Mit dem fuhr sie anschließend nach Wolfsberg. Auch dort war die Tat an einem überaus prominenten Ort verübt worden. Einen wesentlichen Unterschied schien es allerdings zu geben. In der nahegelegenen Barbara-Apotheke in der Krankenhausstraße hatte zum Zeitpunkt des Mordes niemand Passedan gekauft. „Aber wir sind ja nicht die einzige Apotheke am Ort“, erklärte die Mitarbeiterin und griff zum Telefon.
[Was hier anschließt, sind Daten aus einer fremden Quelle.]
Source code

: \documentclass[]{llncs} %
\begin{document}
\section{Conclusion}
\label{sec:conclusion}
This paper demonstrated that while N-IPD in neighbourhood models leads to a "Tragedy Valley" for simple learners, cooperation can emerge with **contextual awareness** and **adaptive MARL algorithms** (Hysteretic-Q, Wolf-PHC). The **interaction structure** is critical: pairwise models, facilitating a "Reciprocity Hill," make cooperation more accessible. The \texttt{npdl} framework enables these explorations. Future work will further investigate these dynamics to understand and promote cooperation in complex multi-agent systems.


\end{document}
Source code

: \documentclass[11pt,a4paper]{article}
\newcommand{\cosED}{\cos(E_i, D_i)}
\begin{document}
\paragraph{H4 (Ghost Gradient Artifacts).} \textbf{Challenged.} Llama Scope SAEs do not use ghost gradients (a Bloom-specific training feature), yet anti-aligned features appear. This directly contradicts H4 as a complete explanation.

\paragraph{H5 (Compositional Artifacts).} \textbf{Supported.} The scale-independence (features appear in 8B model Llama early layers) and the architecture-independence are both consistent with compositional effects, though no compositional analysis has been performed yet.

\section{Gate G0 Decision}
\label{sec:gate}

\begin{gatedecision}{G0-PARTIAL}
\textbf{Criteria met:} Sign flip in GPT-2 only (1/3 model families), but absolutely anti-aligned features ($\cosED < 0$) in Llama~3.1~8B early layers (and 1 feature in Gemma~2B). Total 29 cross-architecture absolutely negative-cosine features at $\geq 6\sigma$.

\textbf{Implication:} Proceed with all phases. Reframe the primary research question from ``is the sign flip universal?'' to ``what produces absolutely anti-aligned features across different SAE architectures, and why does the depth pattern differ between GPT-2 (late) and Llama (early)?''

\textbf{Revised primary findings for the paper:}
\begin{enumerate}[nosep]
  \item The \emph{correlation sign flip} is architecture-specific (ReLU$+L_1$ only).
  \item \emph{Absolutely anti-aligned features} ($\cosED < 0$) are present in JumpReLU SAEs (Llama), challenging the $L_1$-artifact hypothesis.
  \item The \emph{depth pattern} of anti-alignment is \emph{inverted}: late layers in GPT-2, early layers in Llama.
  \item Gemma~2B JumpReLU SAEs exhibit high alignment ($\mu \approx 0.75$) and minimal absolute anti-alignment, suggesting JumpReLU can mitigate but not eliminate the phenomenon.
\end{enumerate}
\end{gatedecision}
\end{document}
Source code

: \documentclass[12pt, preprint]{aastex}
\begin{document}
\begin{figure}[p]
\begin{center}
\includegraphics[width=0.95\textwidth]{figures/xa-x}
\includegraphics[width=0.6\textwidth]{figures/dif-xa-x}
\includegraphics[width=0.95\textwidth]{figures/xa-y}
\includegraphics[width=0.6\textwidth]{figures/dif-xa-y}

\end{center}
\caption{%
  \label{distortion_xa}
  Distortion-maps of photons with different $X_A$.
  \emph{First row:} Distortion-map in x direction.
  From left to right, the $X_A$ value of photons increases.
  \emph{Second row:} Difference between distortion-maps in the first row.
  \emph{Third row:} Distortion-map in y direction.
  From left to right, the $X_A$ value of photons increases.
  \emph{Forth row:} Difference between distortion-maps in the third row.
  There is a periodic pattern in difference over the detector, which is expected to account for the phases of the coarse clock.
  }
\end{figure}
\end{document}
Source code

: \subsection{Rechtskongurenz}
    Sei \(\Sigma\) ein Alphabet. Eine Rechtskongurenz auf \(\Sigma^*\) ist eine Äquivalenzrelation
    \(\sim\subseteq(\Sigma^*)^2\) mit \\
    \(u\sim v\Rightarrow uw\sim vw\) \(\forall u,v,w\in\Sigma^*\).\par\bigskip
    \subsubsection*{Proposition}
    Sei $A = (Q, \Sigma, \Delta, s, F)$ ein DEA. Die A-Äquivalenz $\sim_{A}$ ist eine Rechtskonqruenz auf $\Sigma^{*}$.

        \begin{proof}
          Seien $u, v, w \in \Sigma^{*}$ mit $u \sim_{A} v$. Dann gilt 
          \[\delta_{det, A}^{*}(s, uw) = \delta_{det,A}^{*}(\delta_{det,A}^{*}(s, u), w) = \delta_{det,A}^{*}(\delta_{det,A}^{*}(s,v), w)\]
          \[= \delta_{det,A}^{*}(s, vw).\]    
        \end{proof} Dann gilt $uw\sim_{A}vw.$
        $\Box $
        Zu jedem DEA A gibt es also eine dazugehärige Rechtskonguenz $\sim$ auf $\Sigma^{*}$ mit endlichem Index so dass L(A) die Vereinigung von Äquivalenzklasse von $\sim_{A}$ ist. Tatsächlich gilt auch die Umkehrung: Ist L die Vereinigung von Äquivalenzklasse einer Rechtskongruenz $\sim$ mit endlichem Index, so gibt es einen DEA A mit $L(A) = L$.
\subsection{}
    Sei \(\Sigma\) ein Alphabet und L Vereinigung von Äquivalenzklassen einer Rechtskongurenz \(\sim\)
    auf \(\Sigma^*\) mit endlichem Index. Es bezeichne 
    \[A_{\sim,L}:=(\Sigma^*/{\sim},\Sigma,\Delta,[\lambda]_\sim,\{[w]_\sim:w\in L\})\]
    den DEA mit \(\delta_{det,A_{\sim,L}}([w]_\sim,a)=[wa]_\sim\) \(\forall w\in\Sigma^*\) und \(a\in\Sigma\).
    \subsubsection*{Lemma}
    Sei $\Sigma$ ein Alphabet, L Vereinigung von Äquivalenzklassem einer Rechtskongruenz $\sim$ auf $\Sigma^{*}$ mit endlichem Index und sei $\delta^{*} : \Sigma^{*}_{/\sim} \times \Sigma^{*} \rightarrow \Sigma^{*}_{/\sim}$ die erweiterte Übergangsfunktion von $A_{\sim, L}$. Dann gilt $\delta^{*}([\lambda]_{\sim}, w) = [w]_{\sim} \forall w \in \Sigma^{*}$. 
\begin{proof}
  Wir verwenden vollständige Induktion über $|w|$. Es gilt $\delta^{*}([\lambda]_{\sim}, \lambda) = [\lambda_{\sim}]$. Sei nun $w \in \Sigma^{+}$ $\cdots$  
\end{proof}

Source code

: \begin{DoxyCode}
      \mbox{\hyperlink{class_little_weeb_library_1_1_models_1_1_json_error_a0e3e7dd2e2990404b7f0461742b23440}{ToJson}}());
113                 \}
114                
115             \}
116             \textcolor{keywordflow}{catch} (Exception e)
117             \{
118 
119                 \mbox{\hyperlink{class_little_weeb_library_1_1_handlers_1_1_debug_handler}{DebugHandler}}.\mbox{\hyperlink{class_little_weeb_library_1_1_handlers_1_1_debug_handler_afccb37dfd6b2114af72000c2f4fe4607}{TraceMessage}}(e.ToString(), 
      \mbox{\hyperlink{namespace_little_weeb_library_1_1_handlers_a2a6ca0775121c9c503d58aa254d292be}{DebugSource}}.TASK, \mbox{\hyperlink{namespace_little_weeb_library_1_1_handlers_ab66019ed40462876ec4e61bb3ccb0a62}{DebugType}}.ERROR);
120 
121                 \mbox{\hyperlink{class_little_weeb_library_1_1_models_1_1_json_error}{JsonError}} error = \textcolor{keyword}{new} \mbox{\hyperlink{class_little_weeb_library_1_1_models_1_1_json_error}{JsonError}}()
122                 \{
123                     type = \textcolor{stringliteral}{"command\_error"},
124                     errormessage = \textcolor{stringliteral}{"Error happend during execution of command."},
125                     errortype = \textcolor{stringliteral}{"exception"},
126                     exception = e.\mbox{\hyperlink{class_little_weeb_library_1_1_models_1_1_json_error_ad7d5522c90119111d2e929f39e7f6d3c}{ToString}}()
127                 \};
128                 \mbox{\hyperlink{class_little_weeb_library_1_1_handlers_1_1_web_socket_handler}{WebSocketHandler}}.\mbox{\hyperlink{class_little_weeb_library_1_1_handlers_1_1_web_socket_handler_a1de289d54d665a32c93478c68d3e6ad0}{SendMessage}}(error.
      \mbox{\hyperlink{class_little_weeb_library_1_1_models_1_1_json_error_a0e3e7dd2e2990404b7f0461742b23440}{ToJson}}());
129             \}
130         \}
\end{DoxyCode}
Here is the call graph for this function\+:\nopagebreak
Kurz danach sah sie die beiden Polizisten direkt an. „In der Activa Apotheke in der Klagenfurter Straße hat einer Passedan gekauft. Groß und hager, sagt die Kollegin.“ Die Klinger sah auf ihren Kärntner Partner: „Das ist unser Mann.“
In diesem Moment läutete sein Handy. Der Ermittler hob ab: „Was?“, hörte die Klinger ihn sagen, „schon wieder ein Mord? In der Villacher 10. Oktober-Straße? Direkt vor der Oberen Apotheke? Das gibt´s ja nicht.“ Er beendete das Gespräch und blickte die Klinger verdattert an.